This is very unusual. I am genuinely afraid for the first time in my life. I know it’s the first time because I have never experienced this kind of fear. Oh, I distinctly remember being rolled into the OR when I was eight years old. I panicked. There were all these people in the room and they had masks on and one picked up this black cone and held it tight against my faced. I was forced to breathe in this horrible odor. Back then, doctors and nurses didn’t explain to children what was about to happen them. Nope, they just did it. But still, the fear I felt wasn’t like this.
I also remember my car being hit by a truck and then spinning out of control, doing a full three-sixty across three lanes while my life and other cars whizzed by me at 70 miles per hour. But that, too, didn’t have me feeling this way. No, I am completely absorbed and unnerved by how I feel today…a day, just like others lately, that will feature the daily announcement of how many people are battling the Covid 19 virus…and how many have lost that battle.

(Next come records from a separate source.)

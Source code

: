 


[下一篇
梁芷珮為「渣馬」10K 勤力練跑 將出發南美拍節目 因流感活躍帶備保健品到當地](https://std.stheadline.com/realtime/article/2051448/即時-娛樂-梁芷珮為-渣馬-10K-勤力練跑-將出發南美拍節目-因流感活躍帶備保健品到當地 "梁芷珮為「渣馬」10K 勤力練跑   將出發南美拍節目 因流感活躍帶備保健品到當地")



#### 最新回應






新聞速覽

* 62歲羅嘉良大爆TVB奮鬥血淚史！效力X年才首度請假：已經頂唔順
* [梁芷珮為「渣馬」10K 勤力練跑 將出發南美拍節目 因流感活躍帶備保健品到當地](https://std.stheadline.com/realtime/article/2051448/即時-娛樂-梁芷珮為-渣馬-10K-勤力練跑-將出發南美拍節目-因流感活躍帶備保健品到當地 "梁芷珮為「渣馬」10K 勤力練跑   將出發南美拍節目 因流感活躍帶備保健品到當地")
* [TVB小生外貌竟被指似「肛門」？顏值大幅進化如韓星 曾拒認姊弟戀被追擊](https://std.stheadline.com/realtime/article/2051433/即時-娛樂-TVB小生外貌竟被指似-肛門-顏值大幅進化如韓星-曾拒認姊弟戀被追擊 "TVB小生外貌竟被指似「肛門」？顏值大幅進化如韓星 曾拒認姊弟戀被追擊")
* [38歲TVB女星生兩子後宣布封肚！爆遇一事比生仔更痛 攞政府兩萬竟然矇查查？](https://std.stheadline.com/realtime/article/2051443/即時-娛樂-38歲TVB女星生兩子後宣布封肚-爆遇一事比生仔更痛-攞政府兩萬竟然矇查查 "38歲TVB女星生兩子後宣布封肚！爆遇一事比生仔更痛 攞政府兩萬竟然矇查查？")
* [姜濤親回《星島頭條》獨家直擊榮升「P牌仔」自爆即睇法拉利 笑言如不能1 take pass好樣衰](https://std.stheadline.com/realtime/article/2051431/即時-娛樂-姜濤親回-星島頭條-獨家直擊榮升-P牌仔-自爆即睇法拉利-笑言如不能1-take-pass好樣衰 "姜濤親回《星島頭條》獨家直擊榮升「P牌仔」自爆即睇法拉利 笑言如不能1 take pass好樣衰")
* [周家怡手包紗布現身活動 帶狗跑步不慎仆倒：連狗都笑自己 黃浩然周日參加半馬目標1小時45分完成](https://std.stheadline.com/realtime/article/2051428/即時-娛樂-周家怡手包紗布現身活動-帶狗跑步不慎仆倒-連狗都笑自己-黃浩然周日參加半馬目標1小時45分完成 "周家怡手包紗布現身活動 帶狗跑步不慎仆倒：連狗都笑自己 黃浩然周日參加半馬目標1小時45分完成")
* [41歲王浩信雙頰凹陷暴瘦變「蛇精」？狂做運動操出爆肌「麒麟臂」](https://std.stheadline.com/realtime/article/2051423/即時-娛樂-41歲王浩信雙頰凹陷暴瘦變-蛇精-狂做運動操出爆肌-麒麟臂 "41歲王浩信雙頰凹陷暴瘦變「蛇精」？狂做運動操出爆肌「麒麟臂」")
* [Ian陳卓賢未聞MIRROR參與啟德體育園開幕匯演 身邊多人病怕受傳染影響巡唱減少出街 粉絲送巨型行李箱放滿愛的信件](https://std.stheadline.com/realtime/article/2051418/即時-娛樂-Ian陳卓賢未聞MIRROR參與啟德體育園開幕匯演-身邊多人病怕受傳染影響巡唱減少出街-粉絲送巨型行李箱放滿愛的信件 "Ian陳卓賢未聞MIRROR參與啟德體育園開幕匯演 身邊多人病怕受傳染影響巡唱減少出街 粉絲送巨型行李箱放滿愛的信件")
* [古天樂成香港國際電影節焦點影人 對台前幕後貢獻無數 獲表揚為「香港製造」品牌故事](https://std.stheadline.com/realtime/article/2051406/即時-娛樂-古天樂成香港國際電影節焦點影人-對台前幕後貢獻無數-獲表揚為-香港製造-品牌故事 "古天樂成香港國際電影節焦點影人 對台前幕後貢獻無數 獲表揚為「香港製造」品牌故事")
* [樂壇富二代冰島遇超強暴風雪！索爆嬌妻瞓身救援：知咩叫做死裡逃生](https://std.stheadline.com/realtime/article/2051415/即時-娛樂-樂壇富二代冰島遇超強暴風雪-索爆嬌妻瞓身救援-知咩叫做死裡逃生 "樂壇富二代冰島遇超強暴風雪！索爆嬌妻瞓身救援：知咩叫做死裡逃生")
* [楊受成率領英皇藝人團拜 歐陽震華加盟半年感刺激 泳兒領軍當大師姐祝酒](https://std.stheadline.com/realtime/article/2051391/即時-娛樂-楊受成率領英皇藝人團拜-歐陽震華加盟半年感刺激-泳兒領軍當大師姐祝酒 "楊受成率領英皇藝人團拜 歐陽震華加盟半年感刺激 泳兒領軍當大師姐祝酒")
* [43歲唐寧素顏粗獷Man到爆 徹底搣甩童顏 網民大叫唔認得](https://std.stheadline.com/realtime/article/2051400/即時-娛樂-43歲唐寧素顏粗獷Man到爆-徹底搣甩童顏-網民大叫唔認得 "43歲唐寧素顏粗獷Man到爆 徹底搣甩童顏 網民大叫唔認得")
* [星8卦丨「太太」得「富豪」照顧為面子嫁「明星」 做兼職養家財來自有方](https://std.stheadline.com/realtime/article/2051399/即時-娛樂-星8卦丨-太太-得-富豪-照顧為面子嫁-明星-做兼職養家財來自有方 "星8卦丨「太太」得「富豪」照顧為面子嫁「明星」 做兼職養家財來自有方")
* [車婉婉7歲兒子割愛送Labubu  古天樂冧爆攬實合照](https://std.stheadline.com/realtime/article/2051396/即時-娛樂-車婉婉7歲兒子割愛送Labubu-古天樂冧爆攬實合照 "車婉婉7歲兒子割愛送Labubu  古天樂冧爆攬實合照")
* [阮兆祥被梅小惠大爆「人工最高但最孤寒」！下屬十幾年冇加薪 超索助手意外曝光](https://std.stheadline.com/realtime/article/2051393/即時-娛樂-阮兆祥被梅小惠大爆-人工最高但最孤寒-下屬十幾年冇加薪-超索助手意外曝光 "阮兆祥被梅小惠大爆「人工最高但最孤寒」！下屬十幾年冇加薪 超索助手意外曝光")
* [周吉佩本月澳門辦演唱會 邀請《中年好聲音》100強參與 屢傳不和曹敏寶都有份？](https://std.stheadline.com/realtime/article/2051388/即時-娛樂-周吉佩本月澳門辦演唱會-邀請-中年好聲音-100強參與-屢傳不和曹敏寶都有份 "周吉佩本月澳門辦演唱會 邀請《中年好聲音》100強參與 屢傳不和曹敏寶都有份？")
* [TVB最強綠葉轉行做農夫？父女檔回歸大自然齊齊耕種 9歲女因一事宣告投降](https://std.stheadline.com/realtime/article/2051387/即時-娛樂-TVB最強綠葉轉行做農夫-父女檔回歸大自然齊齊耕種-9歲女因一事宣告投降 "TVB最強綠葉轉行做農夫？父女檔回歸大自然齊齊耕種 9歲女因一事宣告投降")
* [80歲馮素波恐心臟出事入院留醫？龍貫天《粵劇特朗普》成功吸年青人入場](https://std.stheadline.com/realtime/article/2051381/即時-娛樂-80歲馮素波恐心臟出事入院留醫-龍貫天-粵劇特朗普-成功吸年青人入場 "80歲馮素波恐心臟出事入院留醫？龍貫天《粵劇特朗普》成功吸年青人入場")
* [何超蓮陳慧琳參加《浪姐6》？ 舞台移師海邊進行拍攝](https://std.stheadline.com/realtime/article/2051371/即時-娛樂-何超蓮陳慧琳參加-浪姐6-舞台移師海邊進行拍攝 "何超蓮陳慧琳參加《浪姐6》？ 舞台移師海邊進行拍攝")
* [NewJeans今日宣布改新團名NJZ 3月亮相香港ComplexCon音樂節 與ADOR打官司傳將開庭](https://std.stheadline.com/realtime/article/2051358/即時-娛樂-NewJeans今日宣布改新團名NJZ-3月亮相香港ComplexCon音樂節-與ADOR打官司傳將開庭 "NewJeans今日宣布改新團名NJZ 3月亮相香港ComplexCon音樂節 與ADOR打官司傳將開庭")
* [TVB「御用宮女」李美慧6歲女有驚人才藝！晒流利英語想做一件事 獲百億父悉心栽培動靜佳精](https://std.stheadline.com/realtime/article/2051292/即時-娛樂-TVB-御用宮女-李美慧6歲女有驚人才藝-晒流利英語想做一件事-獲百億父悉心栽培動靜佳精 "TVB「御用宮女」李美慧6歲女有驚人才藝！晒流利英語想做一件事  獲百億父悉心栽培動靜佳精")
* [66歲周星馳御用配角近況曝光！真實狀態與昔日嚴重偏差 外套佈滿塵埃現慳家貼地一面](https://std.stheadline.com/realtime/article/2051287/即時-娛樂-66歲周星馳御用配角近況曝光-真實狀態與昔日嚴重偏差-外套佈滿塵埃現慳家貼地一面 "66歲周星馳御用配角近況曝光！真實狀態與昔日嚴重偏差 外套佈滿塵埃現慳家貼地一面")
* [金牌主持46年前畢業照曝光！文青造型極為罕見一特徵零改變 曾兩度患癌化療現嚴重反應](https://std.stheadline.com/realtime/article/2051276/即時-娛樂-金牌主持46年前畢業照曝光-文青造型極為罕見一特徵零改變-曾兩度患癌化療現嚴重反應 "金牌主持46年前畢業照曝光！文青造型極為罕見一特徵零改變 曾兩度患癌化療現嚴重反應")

At first, I treated the coronavirus like other events. Basically, it was a news story that involved other people in other places. I wasunlikely to become personally involved, I thought, because I do not have a particularly active social life. I am retired so the entire work environment and the people who populate it are no longer part of my routine. My calendar usually contains lunches or dinners with various friends. These are easily postponed or canceled altogether. I have to admit, this is the first time I have bagged such events because of the threat of a virus. But, as we have all learned, this is no usual virus. Popping Tylenol and consuming lots of OJ and chicken soup doesn’t chase this bug away. And, oh yeah, this invisible little creature doesn’t just mess with your plumbing, stuff up your airways and increase your running temperature…no, it does more: it can kill you.
Especially vulnerable are people over 65. Hmmm, I have that beat by ten years. You are even more vulnerable if you are 65 and have various inhibiting medical issues. Hmmm again, where do I start? And the kicker especially hits home: this virus sets up shop very easily when the host’s autoimmune system is pretty much nonexistent. Cue another hmmm. Among the of pills I dump into my body week after week is one that tanks my immunity level.
So here I pace, a perfect target, big and bold, with a lethal virus just waiting for me to be still for a moment and step out from amongst the trees and expose myself. And this is the fear I have never felt before. It is so surreal…and so real.